To overcome these limitations, Mechanize will produce the data and evals necessary for comprehensively automating work. Our digital environments will act as practical simulations of real-world work scenarios, enabling agents to learn useful abilities through RL.

The market potential here is absurdly large: workers in the US are paid around $18 trillion per year in aggregate. For the entire world, the number is over three times greater, around $60 trillion per year.

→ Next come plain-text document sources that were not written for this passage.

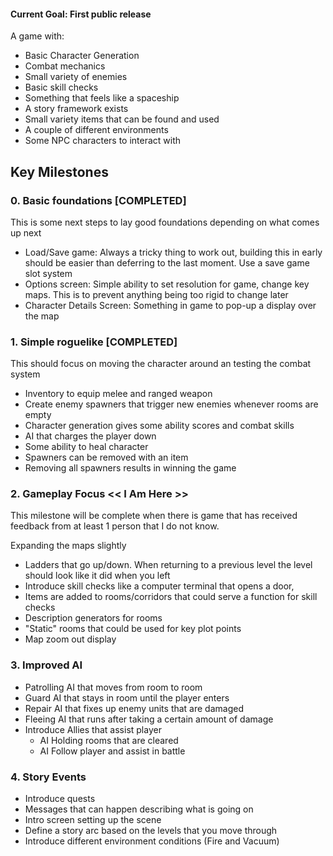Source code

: #### Current Goal: First public release
A game with:
- Basic Character Generation
- Combat mechanics
- Small variety of enemies
- Basic skill checks
- Something that feels like a spaceship
- A story framework exists
- Small variety items that can be found and used
- A couple of different environments
- Some NPC characters to interact with

## Key Milestones
### 0. Basic foundations [COMPLETED]
This is some next steps to lay good foundations depending on what comes up next
  - Load/Save game: Always a tricky thing to work out, building this in early should be easier than deferring to the last moment. Use a save game slot system
  - Options screen: Simple ability to set resolution for game, change key maps. This is to prevent anything being too rigid to change later
  - Character Details Screen: Something in game to pop-up a display over the map

### 1. Simple roguelike [COMPLETED]
This should focus on moving the character around an testing the combat system
  - Inventory to equip melee and ranged weapon
  - Create enemy spawners that trigger new enemies whenever rooms are empty
  - Character generation gives some ability scores and combat skills
  - AI that charges the player down
  - Some ability to heal character
  - Spawners can be removed with an item
  - Removing all spawners results in winning the game

### 2. Gameplay Focus << I Am Here >>
This milestone will be complete when there is game that has received feedback from at least 1 person that I do not know.

Expanding the maps slightly
  - Ladders that go up/down. When returning to a previous level the level should look like it did when you left
  - Introduce skill checks like a computer terminal that opens a door, 
  - Items are added to rooms/corridors that could serve a function for skill checks
  - Description generators for rooms
  - "Static" rooms that could be used for key plot points
  - Map zoom out display

### 3. Improved AI
  - Patrolling AI that moves from room to room 
  - Guard AI that stays in room until the player enters
  - Repair AI that fixes up enemy units that are damaged
  - Fleeing AI that runs after taking a certain amount of damage
  - Introduce Allies that assist player
    - AI Holding rooms that are cleared
    - AI Follow player and assist in battle

### 4. Story Events
  - Introduce quests
  - Messages that can happen describing what is going on
  - Intro screen setting up the scene
  - Define a story arc based on the levels that you move through
  - Introduce different environment conditions (Fire and Vacuum)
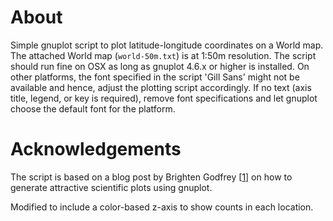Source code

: # About

Simple gnuplot script to plot latitude-longitude coordinates on a World map. The attached World map (`world-50m.txt`) is at 1:50m resolution. The script should run fine on OSX as long as gnuplot 4.6.x or higher is installed. On other platforms, the font specified in the script 'Gill Sans' might not be available and hence, adjust the plotting script accordingly. If no text (axis title, legend, or key is required), remove font specifications and let gnuplot choose the default font for the platform.

# Acknowledgements

The script is based on a blog post by Brighten Godfrey [[1]] on how to generate attractive scientific plots using gnuplot.

Modified to include a color-based z-axis to show counts in each location.

[1]: http://youinfinitesnake.blogspot.de/2011/02/attractive-scientific-plots-with.html
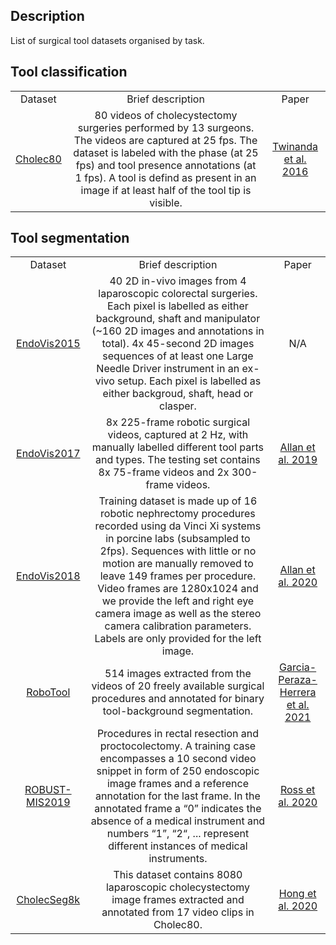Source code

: Description
-----------
List of surgical tool datasets organised by task.

Tool classification
-------------------

<table align="center">
  <tr>
    <td align="center">Dataset</td> <td align="center">Brief description</td> <td align="center">Paper</td>
  </tr>
  
  <!-- Cholec80 -->
  <tr>
    <td align="center">
      <a href="http://camma.u-strasbg.fr/datasets">Cholec80</a>
    </td>
    <td align="center">
      80 videos of cholecystectomy surgeries performed by 13 surgeons. The videos are captured at 25 fps. The dataset is labeled with the phase (at 25 fps) and tool presence annotations (at 1 fps). A tool is defind as present in an image if at least half of the tool tip is visible.
    </td>
    <td align="center">
      <a href="https://arxiv.org/abs/1602.03012">Twinanda et al. 2016</a>
    </td>
  </tr>
  
</table>

Tool segmentation
-----------------
<table align="center">
  <tr>
    <td align="center">Dataset</td> <td align="center">Brief description</td> <td align="center">Paper</td>
  </tr>
  
  <!-- EndoVis2015 -->
  <tr>
    <td align="center">
      <a href="https://opencas.webarchiv.kit.edu/?q=node/30">EndoVis2015</a>
    </td>
    <td align="center">
      40 2D in-vivo images from 4 laparoscopic colorectal surgeries. Each pixel is labelled as either background, shaft and manipulator (~160 2D images and annotations in total). 4x 45-second 2D images sequences of at least one Large Needle Driver instrument in an ex-vivo setup. Each pixel is labelled as either backgroud, shaft, head or clasper. 
    </td>
    <td align="center">
      N/A
    </td>
  </tr>
  
  <!-- EndoVis2017 -->
  <tr>
    <td align="center">
      <a href="https://endovissub2017-roboticinstrumentsegmentation.grand-challenge.org">EndoVis2017</a>
    </td>
    <td align="center">
      8x 225-frame robotic surgical videos, captured at 2 Hz, with manually labelled different tool parts and types. The testing set contains 8x 75-frame videos and 2x 300-frame videos.
    </td>
    <td align="center">
      <a href="https://arxiv.org/pdf/1902.06426.pdf">Allan et al. 2019</a>
    </td>
  </tr>
  
  <!-- EndoVis2018 -->
  <tr>
    <td align="center">
      <a href="https://endovissub2018-roboticscenesegmentation.grand-challenge.org">EndoVis2018</a>
    </td>
    <td align="center">
      Training dataset is made up of 16 robotic nephrectomy procedures recorded using da Vinci Xi systems in porcine labs (subsampled to 2fps). Sequences with little or no motion are manually removed to leave 149 frames per procedure. Video frames are 1280x1024 and we provide the left and right eye camera image as well as the stereo camera calibration parameters. Labels are only provided for the left image. 
    </td>
    <td align="center">
      <a href="https://arxiv.org/abs/2001.11190">Allan et al. 2020</a>
    </td>
  </tr>
  
  <!-- RoboTool -->
  <tr>
    <td align="center">
      <a href="https://www.synapse.org/#!Synapse:syn22427422">RoboTool</a>
    </td>
    <td align="center">
      514 images extracted from the videos of 20 freely available surgical procedures and annotated for binary tool-background segmentation.
    </td>
    <td align="center">
      <a href="https://arxiv.org/abs/2102.09528">Garcia-Peraza-Herrera et al. 2021</a>
    </td>
  </tr>
  
  <!-- ROBUST-MIS 2019 -->
  <tr>
    <td align="center">
      <a href="https://www.synapse.org/#!Synapse:syn20575265">ROBUST-MIS2019</a>
    </td>
    <td align="center">
      Procedures in rectal resection and proctocolectomy. A training case encompasses a 10 second video snippet in form of 250 endoscopic image frames and a reference annotation for the last frame. In the annotated frame a “0” indicates the absence of a medical instrument and numbers “1”, “2“, ... represent different instances of medical instruments.
    </td>
    <td align="center">
      <a href="https://arxiv.org/abs/2003.10299">Ross et al. 2020</a>
    </td>
  </tr>
  
  <!-- CholecSeg8k -->
  <tr>
    <td align="center">
      <a href="https://www.kaggle.com/newslab/cholecseg8k">CholecSeg8k</a>
    </td>
    <td align="center">
      This dataset contains 8080 laparoscopic cholecystectomy image frames extracted and annotated from 17 video clips in Cholec80.
    </td>
    <td align="center">
      <a href="https://arxiv.org/pdf/2012.12453.pdf">Hong et al. 2020</a>
    </td>
  </tr>
  
</table>
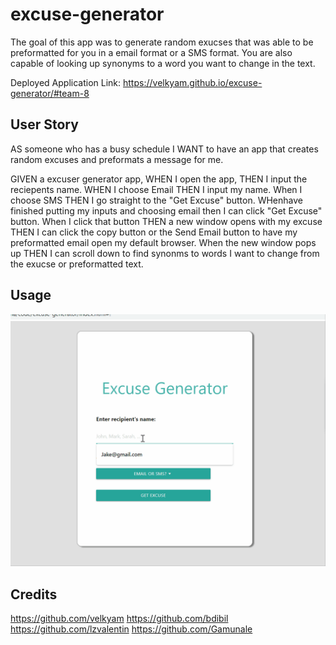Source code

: # excuse-generator
The goal of this app was to generate random exucses that was able to be preformatted for you in a email format or a SMS format. You are also capable of looking up synonyms to a word you want to change in the text. 

Deployed Application Link: 
https://velkyam.github.io/excuse-generator/#team-8

## User Story 
AS someone who has a busy schedule 
I WANT to have an app that creates random excuses and preformats a message for me.

GIVEN a excuser generator app,
WHEN I open the app, THEN I input the reciepents name. 
WHEN I choose Email THEN I input my name.
When I choose SMS THEN I go straight to the "Get Excuse" button.
WHenhave finished putting my inputs and choosing email then I can click "Get Excuse" button. 
When I click that button THEN a new window opens with my excuse THEN I can click the copy button or the Send Email button to have my preformatted email open my default browser. 
When the new window pops up THEN I can scroll down to find synonms to words I want to change from the exucse or preformatted text. 

## Usage


![](assets/images/firstgif.gif)

## Credits 
https://github.com/velkyam
https://github.com/bdibil
https://github.com/lzvalentin
https://github.com/Gamunale
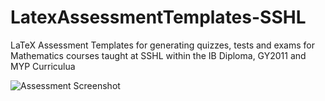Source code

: # LatexAssessmentTemplates-SSHL

LaTeX Assessment Templates for generating quizzes, tests and exams for Mathematics courses taught at SSHL within the IB Diploma, GY2011 and MYP Curriculua 

![Assessment Screenshot](https://github.com/markolsonse/LatexAssessmentTemplates-SSHL/raw/master/LatexAssessment.png)
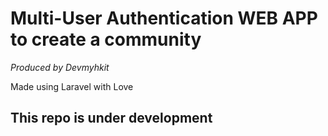 # Multi-User Authentication WEB APP to create a community

_Produced by Devmyhkit_


Made using Laravel with Love
<h2>This repo is under development</h2>
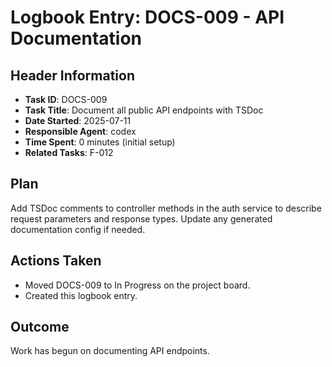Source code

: # Logbook Entry: DOCS-009 - API Documentation

## Header Information
- **Task ID**: DOCS-009
- **Task Title**: Document all public API endpoints with TSDoc
- **Date Started**: 2025-07-11
- **Responsible Agent**: codex
- **Time Spent**: 0 minutes (initial setup)
- **Related Tasks**: F-012

## Plan
Add TSDoc comments to controller methods in the auth service to describe request parameters and response types. Update any generated documentation config if needed.

## Actions Taken
- Moved DOCS-009 to In Progress on the project board.
- Created this logbook entry.

## Outcome
Work has begun on documenting API endpoints.

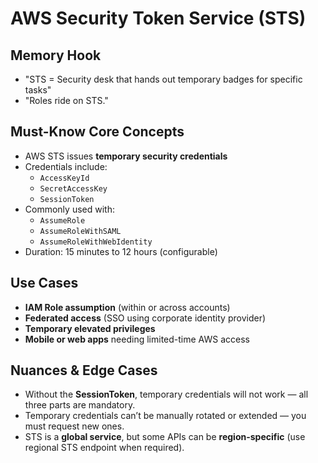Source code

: # AWS Security Token Service (STS)

## Memory Hook

- "STS = Security desk that hands out temporary badges for specific tasks"
- "Roles ride on STS."

## Must-Know Core Concepts

- AWS STS issues **temporary security credentials**
- Credentials include:
  - `AccessKeyId`
  - `SecretAccessKey`
  - `SessionToken`
- Commonly used with:
  - `AssumeRole`
  - `AssumeRoleWithSAML`
  - `AssumeRoleWithWebIdentity`
- Duration: 15 minutes to 12 hours (configurable)

## Use Cases

- **IAM Role assumption** (within or across accounts)
- **Federated access** (SSO using corporate identity provider)
- **Temporary elevated privileges**
- **Mobile or web apps** needing limited-time AWS access

## Nuances & Edge Cases

- Without the **SessionToken**, temporary credentials will not work — all three parts are mandatory.
- Temporary credentials can’t be manually rotated or extended — you must request new ones.
- STS is a **global service**, but some APIs can be **region-specific** (use regional STS endpoint when required).

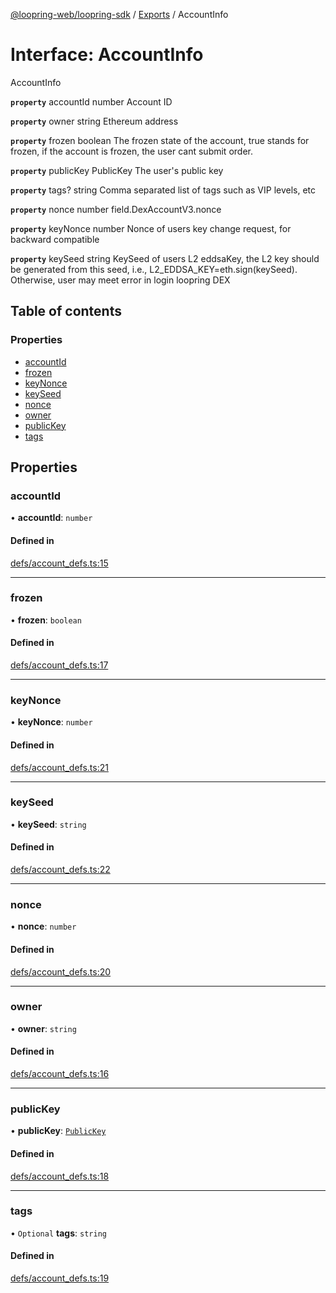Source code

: [@loopring-web/loopring-sdk](../README.md) / [Exports](../modules.md) / AccountInfo

# Interface: AccountInfo

AccountInfo

**`property`** accountId number Account ID

**`property`** owner string  Ethereum address

**`property`** frozen boolean The frozen state of the account, true stands for frozen, if the account is frozen, the user cant submit order.

**`property`** publicKey PublicKey The user's public key

**`property`** tags? string Comma separated list of tags such as VIP levels, etc

**`property`** nonce number field.DexAccountV3.nonce

**`property`** keyNonce number Nonce of users key change request, for backward compatible

**`property`** keySeed string KeySeed of users L2 eddsaKey, the L2 key should be generated from this seed, i.e., L2_EDDSA_KEY=eth.sign(keySeed). Otherwise, user may meet error in login loopring DEX

## Table of contents

### Properties

- [accountId](AccountInfo.md#accountid)
- [frozen](AccountInfo.md#frozen)
- [keyNonce](AccountInfo.md#keynonce)
- [keySeed](AccountInfo.md#keyseed)
- [nonce](AccountInfo.md#nonce)
- [owner](AccountInfo.md#owner)
- [publicKey](AccountInfo.md#publickey)
- [tags](AccountInfo.md#tags)

## Properties

### accountId

• **accountId**: `number`

#### Defined in

[defs/account_defs.ts:15](https://github.com/Loopring/loopring_sdk/blob/1b21a8d/src/defs/account_defs.ts#L15)

___

### frozen

• **frozen**: `boolean`

#### Defined in

[defs/account_defs.ts:17](https://github.com/Loopring/loopring_sdk/blob/1b21a8d/src/defs/account_defs.ts#L17)

___

### keyNonce

• **keyNonce**: `number`

#### Defined in

[defs/account_defs.ts:21](https://github.com/Loopring/loopring_sdk/blob/1b21a8d/src/defs/account_defs.ts#L21)

___

### keySeed

• **keySeed**: `string`

#### Defined in

[defs/account_defs.ts:22](https://github.com/Loopring/loopring_sdk/blob/1b21a8d/src/defs/account_defs.ts#L22)

___

### nonce

• **nonce**: `number`

#### Defined in

[defs/account_defs.ts:20](https://github.com/Loopring/loopring_sdk/blob/1b21a8d/src/defs/account_defs.ts#L20)

___

### owner

• **owner**: `string`

#### Defined in

[defs/account_defs.ts:16](https://github.com/Loopring/loopring_sdk/blob/1b21a8d/src/defs/account_defs.ts#L16)

___

### publicKey

• **publicKey**: [`PublicKey`](PublicKey.md)

#### Defined in

[defs/account_defs.ts:18](https://github.com/Loopring/loopring_sdk/blob/1b21a8d/src/defs/account_defs.ts#L18)

___

### tags

• `Optional` **tags**: `string`

#### Defined in

[defs/account_defs.ts:19](https://github.com/Loopring/loopring_sdk/blob/1b21a8d/src/defs/account_defs.ts#L19)
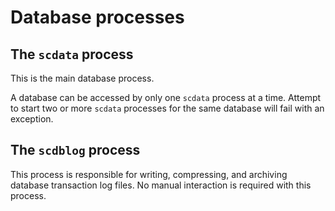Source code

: # Database processes

## The `scdata` process

This is the main database process.

A database can be accessed by only one `scdata` process at a time.
Attempt to start two or more `scdata` processes for the same database will fail with an exception.

## The `scdblog` process

This process is responsible for writing, compressing, and archiving database transaction log files.
No manual interaction is required with this process.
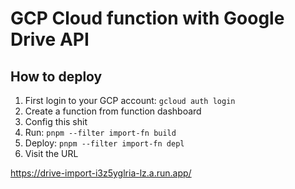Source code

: # GCP Cloud function with Google Drive API

## How to deploy

1. First login to your GCP account: `gcloud auth login`
2. Create a function from function dashboard
3. Config this shit
4. Run: `pnpm --filter import-fn build`
5. Deploy: `pnpm --filter import-fn depl`
6. Visit the URL

https://drive-import-i3z5yglria-lz.a.run.app/
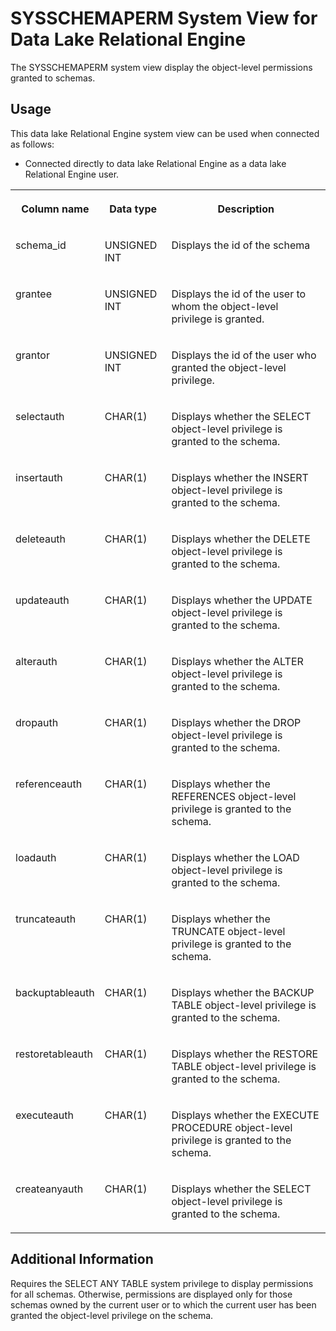<!-- loio240e388ded1c4aeabef4c4d8752b6d2c -->

# SYSSCHEMAPERM System View for Data Lake Relational Engine

The SYSSCHEMAPERM system view display the object-level permissions granted to schemas.



<a name="loio240e388ded1c4aeabef4c4d8752b6d2c__section_v1w_qbq_b4b"/>

## Usage

This data lake Relational Engine system view can be used when connected as follows:

-   Connected directly to data lake Relational Engine as a data lake Relational Engine user.




<table>
<tr>
<th valign="top">

Column name

</th>
<th valign="top">

Data type

</th>
<th valign="top">

Description

</th>
</tr>
<tr>
<td valign="top">

schema\_id

</td>
<td valign="top">

UNSIGNED INT

</td>
<td valign="top">

Displays the id of the schema

</td>
</tr>
<tr>
<td valign="top">

grantee

</td>
<td valign="top">

UNSIGNED INT

</td>
<td valign="top">

Displays the id of the user to whom the object-level privilege is granted.

</td>
</tr>
<tr>
<td valign="top">

grantor

</td>
<td valign="top">

UNSIGNED INT

</td>
<td valign="top">

Displays the id of the user who granted the object-level privilege.

</td>
</tr>
<tr>
<td valign="top">

selectauth

</td>
<td valign="top">

CHAR\(1\)

</td>
<td valign="top">

Displays whether the SELECT object-level privilege is granted to the schema.

</td>
</tr>
<tr>
<td valign="top">

insertauth

</td>
<td valign="top">

CHAR\(1\)

</td>
<td valign="top">

Displays whether the INSERT object-level privilege is granted to the schema.

</td>
</tr>
<tr>
<td valign="top">

deleteauth

</td>
<td valign="top">

CHAR\(1\)

</td>
<td valign="top">

Displays whether the DELETE object-level privilege is granted to the schema.

</td>
</tr>
<tr>
<td valign="top">

updateauth

</td>
<td valign="top">

CHAR\(1\)

</td>
<td valign="top">

Displays whether the UPDATE object-level privilege is granted to the schema.

</td>
</tr>
<tr>
<td valign="top">

alterauth

</td>
<td valign="top">

CHAR\(1\)

</td>
<td valign="top">

Displays whether the ALTER object-level privilege is granted to the schema.

</td>
</tr>
<tr>
<td valign="top">

dropauth

</td>
<td valign="top">

CHAR\(1\)

</td>
<td valign="top">

Displays whether the DROP object-level privilege is granted to the schema.

</td>
</tr>
<tr>
<td valign="top">

referenceauth

</td>
<td valign="top">

CHAR\(1\)

</td>
<td valign="top">

Displays whether the REFERENCES object-level privilege is granted to the schema.

</td>
</tr>
<tr>
<td valign="top">

loadauth

</td>
<td valign="top">

CHAR\(1\)

</td>
<td valign="top">

Displays whether the LOAD object-level privilege is granted to the schema.

</td>
</tr>
<tr>
<td valign="top">

truncateauth

</td>
<td valign="top">

CHAR\(1\)

</td>
<td valign="top">

Displays whether the TRUNCATE object-level privilege is granted to the schema.

</td>
</tr>
<tr>
<td valign="top">

backuptableauth

</td>
<td valign="top">

CHAR\(1\)

</td>
<td valign="top">

Displays whether the BACKUP TABLE object-level privilege is granted to the schema.

</td>
</tr>
<tr>
<td valign="top">

restoretableauth

</td>
<td valign="top">

CHAR\(1\)

</td>
<td valign="top">

Displays whether the RESTORE TABLE object-level privilege is granted to the schema.

</td>
</tr>
<tr>
<td valign="top">

executeauth

</td>
<td valign="top">

CHAR\(1\)

</td>
<td valign="top">

Displays whether the EXECUTE PROCEDURE object-level privilege is granted to the schema.

</td>
</tr>
<tr>
<td valign="top">

createanyauth

</td>
<td valign="top">

CHAR\(1\)

</td>
<td valign="top">

Displays whether the SELECT object-level privilege is granted to the schema.

</td>
</tr>
</table>



<a name="loio240e388ded1c4aeabef4c4d8752b6d2c__section_xlz_2q1_m5b"/>

## Additional Information

Requires the SELECT ANY TABLE system privilege to display permissions for all schemas. Otherwise, permissions are displayed only for those schemas owned by the current user or to which the current user has been granted the object-level privilege on the schema.

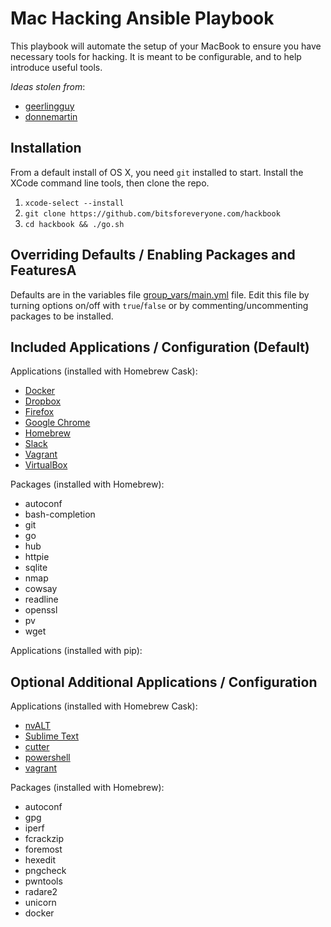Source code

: # Mac Hacking Ansible Playbook

This playbook will automate the setup of your MacBook to ensure you have necessary tools for hacking.  It is meant to be configurable, and to help introduce useful tools.

*Ideas stolen from*:  
- [geerlingguy][mac-dev-setup]  
- [donnemartin][dev-setup]  

## Installation

From a default install of OS X, you need `git` installed to start.  Install the XCode command line tools, then clone the repo.
1. `xcode-select --install`
2. `git clone https://github.com/bitsforeveryone.com/hackbook`
3. `cd hackbook && ./go.sh`

## Overriding Defaults / Enabling Packages and FeaturesA

Defaults are in the variables file [group_vars/main.yml](group_vars/main.yml) file.  Edit this file by turning options on/off with `true`/`false` or by commenting/uncommenting packages to be installed.

## Included Applications / Configuration (Default)

Applications (installed with Homebrew Cask):

  - [Docker](https://www.docker.com/)
  - [Dropbox](https://www.dropbox.com/)
  - [Firefox](https://www.mozilla.org/en-US/firefox/new/)
  - [Google Chrome](https://www.google.com/chrome/)
  - [Homebrew](http://brew.sh/)
  - [Slack](https://slack.com/)
  - [Vagrant](https://www.vagrantup.com/)
  - [VirtualBox](https://www.virtualbox.org/wiki/Downloads)


Packages (installed with Homebrew):

  - autoconf
  - bash-completion
  - git
  - go
  - hub
  - httpie
  - sqlite
  - nmap
  - cowsay
  - readline
  - openssl
  - pv
  - wget

Applications (installed with pip):



## Optional Additional Applications / Configuration 

Applications (installed with Homebrew Cask):

  - [nvALT](http://brettterpstra.com/projects/nvalt/)
  - [Sublime Text](https://www.sublimetext.com/)
  - [cutter]()
  - [powershell]()
  - [vagrant]()

Packages (installed with Homebrew):

  - autoconf
  - gpg
  - iperf
  - fcrackzip
  - foremost
  - hexedit
  - pngcheck
  - pwntools
  - radare2
  - unicorn
  - docker

[mac-dev-setup]: https://github.com/geerlingguy/mac-dev-playbook
[dev-setup]: https://github.com/donnemartin/dev-setup
[automating-with-ansible]: http://www.nickhammond.com/automating-development-environment-ansible/
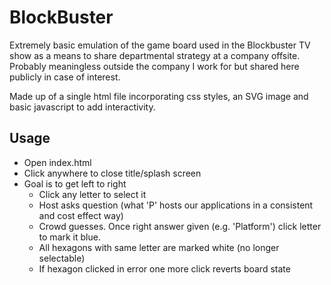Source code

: # BlockBuster

Extremely basic emulation of the game board used in the Blockbuster TV show as a means to share departmental strategy at a
company offsite. Probably meaningless outside the company I work for but shared here publicly in case of interest.

Made up of a single html file incorporating css styles, an SVG image and basic javascript to add interactivity.

## Usage

* Open index.html
* Click anywhere to close title/splash screen
* Goal is to get left to right
  * Click any letter to select it
  * Host asks question (what 'P' hosts our applications in a consistent and cost effect way)
  * Crowd guesses. Once right answer given (e.g.  'Platform') click letter to mark it blue.
  * All hexagons with same letter are marked white (no longer selectable)
  * If hexagon clicked in error one more click reverts board state
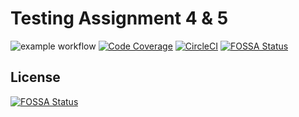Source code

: # Testing Assignment 4 & 5

![example workflow](https://github.com/MagicanFury/Testing-Assignment-4/actions/workflows/buildtest.yml/badge.svg)
[![Code Coverage](https://codecov.io/gh/MagicanFury/Testing-Assignment-4/graph/badge.svg?token=ZLBTHVZ8AP)](https://codecov.io/gh/MagicanFury/Testing-Assignment-4)
[![CircleCI](https://dl.circleci.com/status-badge/img/circleci/DmVhr5WiMRq4aLrt4RVPaK/1MsieSg3rfcf3M6rS3JgP/tree/master.svg?style=svg)](https://dl.circleci.com/status-badge/redirect/circleci/DmVhr5WiMRq4aLrt4RVPaK/1MsieSg3rfcf3M6rS3JgP/tree/master)
[![FOSSA Status](https://app.fossa.com/api/projects/git%2Bgithub.com%2FMagicanFury%2FTesting-Assignment-4.svg?type=shield)](https://app.fossa.com/projects/git%2Bgithub.com%2FMagicanFury%2FTesting-Assignment-4?ref=badge_shield)


## License
[![FOSSA Status](https://app.fossa.com/api/projects/git%2Bgithub.com%2FMagicanFury%2FTesting-Assignment-4.svg?type=large)](https://app.fossa.com/projects/git%2Bgithub.com%2FMagicanFury%2FTesting-Assignment-4?ref=badge_large)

The explosive economic growth likely to result from completely automating labor could generate vast abundance, much higher standards of living, and new goods and services that we can’t even imagine today. Our vision is to realize this potential as soon as possible.

Mechanize is backed by investments from Nat Friedman and Daniel Gross, Patrick Collison, Dwarkesh Patel, Jeff Dean, Sholto Douglas, and Marcus Abramovitch.

Tamay Besiroglu: We’re hiring very strong full stack engineers to build realistic, high-fidelity virtual environments for AI.

This move from Epoch AI into what is clearly a capabilities company did not sit well with many who are worried about AI, especially superintelligent AI.

Jan Kulveit: ‘Full automation of the economy as soon as possible’ without having any sensible solution to gradual disempowerment seems equally wise, prudent and pro-human as ‘superintelligence as soon as possible’ without sensible plans for alignment.

Anthony Aguirre: Huge respect for the founders’ work at Epoch, but sad to see this. The automation of most human labor is indeed a giant prize for companies, which is why many of the biggest companies on Earth are already pursuing it.

I think it will be a huge loss for most humans, as well as contribute directly to intelligence runaway and disaster. The two are inextricably linked. Hard for me to see this as something another than just another entrant in the race to AGI by a slightly different name and a more explicit human-worker-replacement goal.

Adam Scholl: This seems to me like one of the most harmful possible aims to pursue. Presumably it doesn’t seem like that to you? Are you unworried about x-risk, or expect even differentially faster capabilities progress on the current margin to help, or think that’s the wrong frame, or…?

Richard Ngo: The AI safety community is very good at identifying levers of power over AI – e.g. evals for the most concerning capabilities.

Unfortunately this consistently leads people to grab those levers “as soon as possible”.

Usually it’s not literally the same people, but here it is.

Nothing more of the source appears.